Quem sabe o que tínhamos no passado não seja o futuro? E o futuro é aqui e agora. Quer apostar quanto? Eu banco!
8 comentários
Elizângela Baltazar · 18/05/2020 às 8:21 PM
Também estou ansiosa para ver o Brasil produzindo séries que aguce a nossa vontade de um capítulo atrás do outro… Séries com belos enredos e fotografia que dá gosto de ver. São sempre os mesmos “protótipos” e quando a gente acha que “agora vem uma para nos representar”… PRONTO. Vem também o desapontamento com as gambiarras.. Cá pra nós: temos inúmeros profissionais no mercado sem oportunidade de mostrar seu trabalho e muita produção mais ou menos feita sempre pelos mesmos … quem sabe seja hora de dar oportunidade para “novos” talentos?
Denise Starling Oliva Imperialos · 18/05/2020 às 10:55 PM
Espetacular, verdade pura…amei parabéns pela dissertação…
Ana Dantas · 19/05/2020 às 12:03 PM
Denise, gratidão por me dar oportunidade de ser lida.
Ana Dantas · 19/05/2020 às 12:02 PM
Elizângela, o seu anseio é o desejo de todos os telespectadores. O Brasil pede cada vez mais isso. Talentos existem no mercado, nascem a todo momento e desejam pela oportunidade tão esperada. O mercado terá que se adequar, pois velhos padrões de comportamento não nos impulsiona para frente. Gratidão pelo seu comentário.

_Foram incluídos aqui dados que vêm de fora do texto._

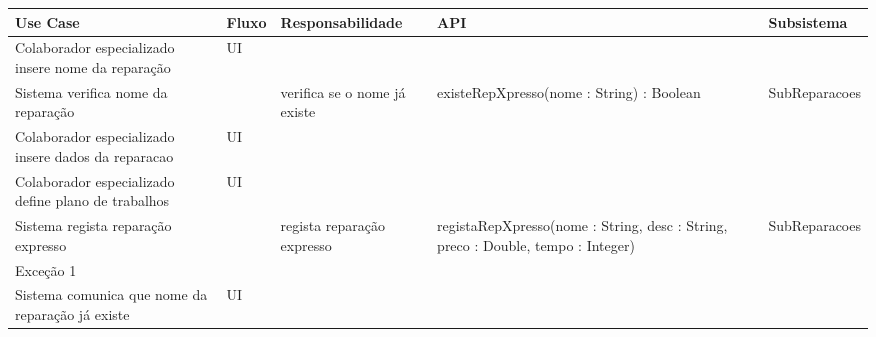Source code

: \documentclass[../relatorio.tex]{subfiles}
\begin{document}
\begin{landscape}
    \begin{table}[!h]
        \centering
        \begin{tabular}{|p{5cm}|p{1cm}|p{4cm}|p{6cm}|p{3cm}|}
            \hline
            \rowcolor{gray!20!white}
            Use Case & Fluxo                                            & Responsabilidade & API & Subsistema \\
            \hline
            \rowcolor{yellow}
            Colaborador especializado insere nome da reparação
                     & UI
                     & 
                     & 
                     & 
            \\
            \hline
            Sistema verifica nome da reparação
                     & 
                     & verifica se o nome já existe
                     & existeRepXpresso(nome : String) : Boolean
                     & SubReparacoes
            \\
            \hline
            \rowcolor{yellow}
            Colaborador especializado insere dados da reparacao
                     & UI
                     & 
                     & 
                     & 
            \\
            \hline
            Colaborador especializado define plano de trabalhos
                     & UI
                     & 
                     & 
                     & 
            \\
            \hline
            Sistema regista reparação expresso
                     & 
                     & regista reparação expresso
                     & registaRepXpresso(nome : String, desc : String, preco : Double, tempo : Integer)
                     & SubReparacoes
            \\
            \hline
            \rowcolor{red!30}
            Exceção 1 &                                                  &                  &     &            \\
            \hline
            Sistema comunica que nome da reparação já existe
                     & UI
                     & 
                     & 
                     & 
            \\
            \hline
        \end{tabular}
    \end{table}
\end{landscape}
\end{document}
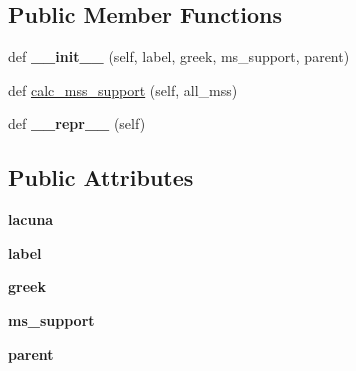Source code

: \subsection*{Public Member Functions}
\begin{DoxyCompactItemize}
\item 
\mbox{\label{classCBGM_1_1lib_1_1populate__db_1_1Reading_a02aca2181c2899f2d4ed0fc4e3627f0a}} 
def {\bfseries \+\_\+\+\_\+init\+\_\+\+\_\+} (self, label, greek, ms\+\_\+support, parent)
\item 
def \hyperlink{classCBGM_1_1lib_1_1populate__db_1_1Reading_a296d86f9765cb12979a79917d1473f16}{calc\+\_\+mss\+\_\+support} (self, all\+\_\+mss)
\item 
\mbox{\label{classCBGM_1_1lib_1_1populate__db_1_1Reading_a58f54da63df31efee90483aa0f78f067}} 
def {\bfseries \+\_\+\+\_\+repr\+\_\+\+\_\+} (self)
\end{DoxyCompactItemize}
\subsection*{Public Attributes}
\begin{DoxyCompactItemize}
\item 
\mbox{\label{classCBGM_1_1lib_1_1populate__db_1_1Reading_ad3bc40935ce92811093fc208cc12b27c}} 
{\bfseries lacuna}
\item 
\mbox{\label{classCBGM_1_1lib_1_1populate__db_1_1Reading_a28d988136e579a32b2b762f4e3e6eb97}} 
{\bfseries label}
\item 
\mbox{\label{classCBGM_1_1lib_1_1populate__db_1_1Reading_ad0266c8b5e2e20629ead4a5b13959f16}} 
{\bfseries greek}
\item 
\mbox{\label{classCBGM_1_1lib_1_1populate__db_1_1Reading_a6875ac42d8bcc19dd3433543fbff1aae}} 
{\bfseries ms\+\_\+support}
\item 
\mbox{\label{classCBGM_1_1lib_1_1populate__db_1_1Reading_a0eb7d871d6ba55d9add6619e45c79190}} 
{\bfseries parent}
\end{DoxyCompactItemize}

Rogério Viana · 19/05/2020 às 1:21 PM
Ana, sua visão tem muito do que penso. Aliás, do que muitos roteiristas pensam. Tenho comentado nas oportunidades que apareceram para dizer que o Brasil é múltiplo e o sotaque carioca não nos representa no que gostaríamos de ouvir e de ver em nossos monitores, ou nas telas de nossos televisores. As narrativas regionais, aquela que sabe cantar o seu quintal, seus vizinhos, sua cultura, seu modo de viver e de sentir, devem ganhar vez e voz. O que acontece no Leblon ou Ipanema, o que acontece na avenida Paulista ou nos Jardins, não nos dizem respeito, nãos nos representam, nem nos reposicionam em reais e legítimos cenários.
Aquele besteirol de uma só personagem não faz justiça ao que somos. Talvez sejamos piores, mas somos diferentes, com mais vida e mais ideias, com mais soluções para enfrentar a vida. Pensamos mais com nossas cabeças do que com as bundas de alguns!
Ana Dantas · 19/05/2020 às 8:54 PM
Rogério, sua fala não é algo isolado. Acredite! O Brasil é extenso, rico em histórias e personagens intrigantes e, com toda certeza, queremos ver nossos espelhos nas telas. Seja elas de que tamanho for. Gratidão pela sua partilha!
DANIEL FUNES · 19/05/2020 às 2:25 PM
O problema é que o mercado audiovisual do Brasil é amador, assim como o editorial. Formado por meia dúzia de roteiristas desatualizados, que são sempre os mesmos. No meio editorial o escritor ainda poderá se tornar seu próprio editor, o que tornará a mídia livro finalmente democrática e bem mais barata. Já no audiovisual vamos seguir vendo remakes insuportáveis ou produções mais rasas que Os Três Patetas.
Ana Dantas · 19/05/2020 às 9:04 PM
Daniel, não posso generalizar, e muito menos lhe garantir que o nosso mercado seja “amador”, pois nos últimos anos, ele tem feito grandes avanços, dado o cenário que tínhamos na década de 1970/1980. Seria leviana se assim o fizesse, contudo, há de se valorizar o roteirista, remunerando-os decentemente e dando oportunidades a quem quer aportar nessa estrada para crescer e exercer a profissão com solidez e, enfim, amadurecer através de um contar inspirador.